Thanksgiving was typical with a splash of something new. Andrew and I met his family; mother, step-father, brother and grandmother, at Gustov's last night. We ate and left in under an hour. I was happy for the invite and thankful Andrew's step-father paid. I'd give more details but it was quite uneventful. They are not a talkative bunch. Although, I was surprised by how irritated the grandmother got when a child, maybe a year and half old, was crying in the restaurant. She was so annoyed, she left!
The crying child was three or four tables away in a booth. He was fussy but I guess it didn't bother me. I felt bad for his parents but they let him cry for a few minutes and then one of them took him outside until he calmed down. Perhaps Andrew's grandmother is not used to going to a family restaurant on a holiday... I absolutely expected the restaurant to be crowded and noisy. I was surprised by her absolute intolerance of the fussy child and how everyone at the table told her she could leave. I guess it made her extremely uncomfortable...? To me, it was background noise.
The splash of new is I went to my mother's house after dinner at Gustov's. Andrew met my mother and her boyfriend, Jerry. This is a first. A boyfriend met my mother. Amjad has met my mother but it was always extremely brief and the situation would be saturated with drama. I believe he met her at our Senior Prom. My mother came over to what used to be her house w/the family, and took pictures of us. And the second time they communicated was a couple months later when Amjad and I graduated high school. My Dad took the entire family out to dinner.
We arrived at the house and chatted up Jerry, who was cleaning up the kitchen. To my surprise my only uncle on my mother's side, Gene, was spending time w/his grandmother, my great grandmother, Helen, at the house. Andrew and I joined them downstairs and made small talk. I haven't seen my Great Grandmother Helen since 1987 and I haven't seen my Uncle Gene in nearly 6 years.
We made our way upstairs and met up with my sisters, Emily and Katie, and while we stood in their door way and talked my mother came out of her bedroom. My boyfriend officially met my mother.
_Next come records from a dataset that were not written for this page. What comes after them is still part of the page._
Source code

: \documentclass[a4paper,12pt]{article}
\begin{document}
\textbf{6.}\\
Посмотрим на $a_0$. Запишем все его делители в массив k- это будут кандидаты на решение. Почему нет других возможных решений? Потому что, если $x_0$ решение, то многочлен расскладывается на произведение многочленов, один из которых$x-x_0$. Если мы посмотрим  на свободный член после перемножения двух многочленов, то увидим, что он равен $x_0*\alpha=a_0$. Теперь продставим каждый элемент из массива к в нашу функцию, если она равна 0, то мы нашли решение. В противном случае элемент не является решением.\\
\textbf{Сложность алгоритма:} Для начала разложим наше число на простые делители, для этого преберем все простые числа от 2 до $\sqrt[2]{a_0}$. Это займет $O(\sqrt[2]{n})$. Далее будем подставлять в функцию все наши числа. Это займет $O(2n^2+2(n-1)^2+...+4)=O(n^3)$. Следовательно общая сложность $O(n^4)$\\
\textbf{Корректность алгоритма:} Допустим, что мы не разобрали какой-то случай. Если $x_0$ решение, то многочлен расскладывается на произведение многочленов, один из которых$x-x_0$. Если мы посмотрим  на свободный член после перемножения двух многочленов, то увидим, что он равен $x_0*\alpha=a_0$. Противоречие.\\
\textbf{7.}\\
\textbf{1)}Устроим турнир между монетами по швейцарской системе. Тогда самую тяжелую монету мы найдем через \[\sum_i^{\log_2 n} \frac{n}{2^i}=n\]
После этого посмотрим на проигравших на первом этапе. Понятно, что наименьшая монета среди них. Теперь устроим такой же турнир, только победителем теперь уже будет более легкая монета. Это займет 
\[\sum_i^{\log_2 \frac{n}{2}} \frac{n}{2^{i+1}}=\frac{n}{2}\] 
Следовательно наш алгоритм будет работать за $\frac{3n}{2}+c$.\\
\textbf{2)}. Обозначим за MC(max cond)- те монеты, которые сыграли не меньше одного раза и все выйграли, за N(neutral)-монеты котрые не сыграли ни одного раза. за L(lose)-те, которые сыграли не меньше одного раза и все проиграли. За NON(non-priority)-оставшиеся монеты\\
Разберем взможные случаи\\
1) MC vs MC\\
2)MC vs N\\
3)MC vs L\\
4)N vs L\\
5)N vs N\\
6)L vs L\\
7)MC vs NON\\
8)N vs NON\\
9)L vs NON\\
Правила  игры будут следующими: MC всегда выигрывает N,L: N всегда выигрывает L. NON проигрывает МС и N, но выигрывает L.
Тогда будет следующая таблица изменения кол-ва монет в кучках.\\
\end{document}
Nothing awkward. She said hello, she was waking up from a nap. Andrew and I stayed maybe another 15 minutes, said hi and bye to everyone.
The hardest part was coming home and Andrew having no idea what a gigantic step that was. I felt a little sad. There were five years of my life where my mother and I could not speak to each other. Our emotions did not allow us to talk - we could only scream or not stand to be in the same room w/the other. All I ever felt was anger. I used to pray to Jehovah to forgive me for hating my mother. I hated the things she did and said - I was consumed by my anger. I did not have the maturity to take in the big picture, all I saw was her leaving and hearing her lies. And since all we could do was scream, I was not allowed in her home, on her property - I was not allowed to visit my siblings. I would call and leave messages with no returns. I would call and someone would answer and immediately the phone would slam down in my ear. I was hospitalized and she did not come, she did not call. I was not acknowledged as one of her children.
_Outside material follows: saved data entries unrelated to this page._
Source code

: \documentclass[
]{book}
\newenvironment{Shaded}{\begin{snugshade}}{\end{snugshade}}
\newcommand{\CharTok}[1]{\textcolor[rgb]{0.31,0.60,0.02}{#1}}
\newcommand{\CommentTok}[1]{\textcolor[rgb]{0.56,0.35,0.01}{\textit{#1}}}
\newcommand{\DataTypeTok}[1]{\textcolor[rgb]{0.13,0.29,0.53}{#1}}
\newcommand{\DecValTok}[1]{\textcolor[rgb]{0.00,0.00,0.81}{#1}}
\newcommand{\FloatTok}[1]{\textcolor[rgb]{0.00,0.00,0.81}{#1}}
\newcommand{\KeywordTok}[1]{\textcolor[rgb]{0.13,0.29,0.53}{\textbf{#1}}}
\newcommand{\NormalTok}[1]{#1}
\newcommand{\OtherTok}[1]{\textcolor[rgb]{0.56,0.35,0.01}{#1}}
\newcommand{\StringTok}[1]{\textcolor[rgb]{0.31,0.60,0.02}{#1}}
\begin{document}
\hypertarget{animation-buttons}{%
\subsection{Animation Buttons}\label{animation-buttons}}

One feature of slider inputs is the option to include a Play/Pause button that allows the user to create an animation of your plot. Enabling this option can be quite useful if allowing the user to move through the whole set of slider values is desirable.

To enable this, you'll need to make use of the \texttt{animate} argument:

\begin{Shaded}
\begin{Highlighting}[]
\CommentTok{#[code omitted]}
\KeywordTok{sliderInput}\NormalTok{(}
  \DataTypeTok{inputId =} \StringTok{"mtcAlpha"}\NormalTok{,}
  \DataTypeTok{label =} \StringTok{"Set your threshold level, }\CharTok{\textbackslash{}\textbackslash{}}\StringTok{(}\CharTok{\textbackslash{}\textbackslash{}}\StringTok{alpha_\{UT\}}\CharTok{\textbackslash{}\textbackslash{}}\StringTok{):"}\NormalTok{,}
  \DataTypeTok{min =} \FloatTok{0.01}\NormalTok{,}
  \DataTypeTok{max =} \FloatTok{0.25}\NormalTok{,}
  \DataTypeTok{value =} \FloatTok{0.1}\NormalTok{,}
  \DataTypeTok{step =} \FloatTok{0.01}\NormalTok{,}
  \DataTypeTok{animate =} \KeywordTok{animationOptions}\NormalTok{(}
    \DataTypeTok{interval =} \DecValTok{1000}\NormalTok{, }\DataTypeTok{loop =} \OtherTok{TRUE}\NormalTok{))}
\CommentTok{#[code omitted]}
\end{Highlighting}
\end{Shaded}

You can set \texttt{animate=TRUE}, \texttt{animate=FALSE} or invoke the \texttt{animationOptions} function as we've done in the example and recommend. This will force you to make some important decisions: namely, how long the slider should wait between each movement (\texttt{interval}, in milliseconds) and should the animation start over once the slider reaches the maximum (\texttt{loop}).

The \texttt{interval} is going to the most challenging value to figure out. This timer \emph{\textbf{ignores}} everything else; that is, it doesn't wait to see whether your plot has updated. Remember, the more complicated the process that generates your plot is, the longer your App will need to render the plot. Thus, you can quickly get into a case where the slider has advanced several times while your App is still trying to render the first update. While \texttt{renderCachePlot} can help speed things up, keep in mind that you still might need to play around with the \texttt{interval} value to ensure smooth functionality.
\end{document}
It took me five years to mature, experience life w/o a mother's guidance, get therapy and just let go of that anger that I used to shield myself from the pain I was really feeling over my parents divorce and at the loss of losing my sister; who left w/my mother when she moved out of the house. Five years is a fifth of my life!
Andrew didn't get it or was not interested. His shoulder was hurting him. I just felt like crying. What do you do when a huge moment happens and no one around you cares? I just wanted someone to say, "this is so awesome that you and your mother can finally do this." B/c so much heartache is just below the surface. So many questions, so much time lost, so many things we both missed out on.
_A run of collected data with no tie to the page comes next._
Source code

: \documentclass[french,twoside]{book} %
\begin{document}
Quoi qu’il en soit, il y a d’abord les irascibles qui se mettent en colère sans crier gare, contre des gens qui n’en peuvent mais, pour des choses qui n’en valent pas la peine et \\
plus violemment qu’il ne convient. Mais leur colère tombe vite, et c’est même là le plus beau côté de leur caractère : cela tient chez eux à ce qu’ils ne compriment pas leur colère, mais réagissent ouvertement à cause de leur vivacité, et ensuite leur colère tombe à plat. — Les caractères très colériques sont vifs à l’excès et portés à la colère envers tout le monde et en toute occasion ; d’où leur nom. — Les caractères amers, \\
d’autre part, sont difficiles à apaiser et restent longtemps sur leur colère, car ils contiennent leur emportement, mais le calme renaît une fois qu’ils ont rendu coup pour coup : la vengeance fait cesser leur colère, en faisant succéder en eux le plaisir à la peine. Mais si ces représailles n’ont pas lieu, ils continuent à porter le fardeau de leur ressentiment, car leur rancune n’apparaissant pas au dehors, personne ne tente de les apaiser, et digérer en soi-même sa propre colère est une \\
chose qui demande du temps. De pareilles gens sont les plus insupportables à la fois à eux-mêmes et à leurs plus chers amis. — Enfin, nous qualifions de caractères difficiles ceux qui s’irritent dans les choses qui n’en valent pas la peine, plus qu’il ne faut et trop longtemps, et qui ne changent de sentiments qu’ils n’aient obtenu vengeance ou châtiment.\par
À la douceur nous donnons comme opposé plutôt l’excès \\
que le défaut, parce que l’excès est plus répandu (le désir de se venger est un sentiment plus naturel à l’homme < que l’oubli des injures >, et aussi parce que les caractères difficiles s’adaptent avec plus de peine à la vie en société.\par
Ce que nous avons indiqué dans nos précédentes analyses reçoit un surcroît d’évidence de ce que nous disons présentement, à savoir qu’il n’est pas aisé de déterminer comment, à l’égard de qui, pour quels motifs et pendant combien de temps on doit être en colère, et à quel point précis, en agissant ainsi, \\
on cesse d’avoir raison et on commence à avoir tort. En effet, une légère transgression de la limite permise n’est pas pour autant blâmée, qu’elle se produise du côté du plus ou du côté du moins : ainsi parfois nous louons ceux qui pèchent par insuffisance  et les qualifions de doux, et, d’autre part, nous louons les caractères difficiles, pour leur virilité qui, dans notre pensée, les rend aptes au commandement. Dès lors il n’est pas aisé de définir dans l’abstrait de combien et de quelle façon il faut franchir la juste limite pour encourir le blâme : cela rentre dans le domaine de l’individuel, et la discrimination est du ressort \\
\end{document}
But to look to the future, hopefully this continues. Hopefully I can continue to process things w/o anger and letting go of the past. And in turn, she continues to let me come over and we can chat, perhaps about something other then the dogs. Maybe school, maybe life, maybe what the hell have you been doing since 2003?
It is Black Friday. I feel a little isolated yet I'm at work. I don't have class tonight, so that's awesome. I will remember this Thanksgiving for years to come.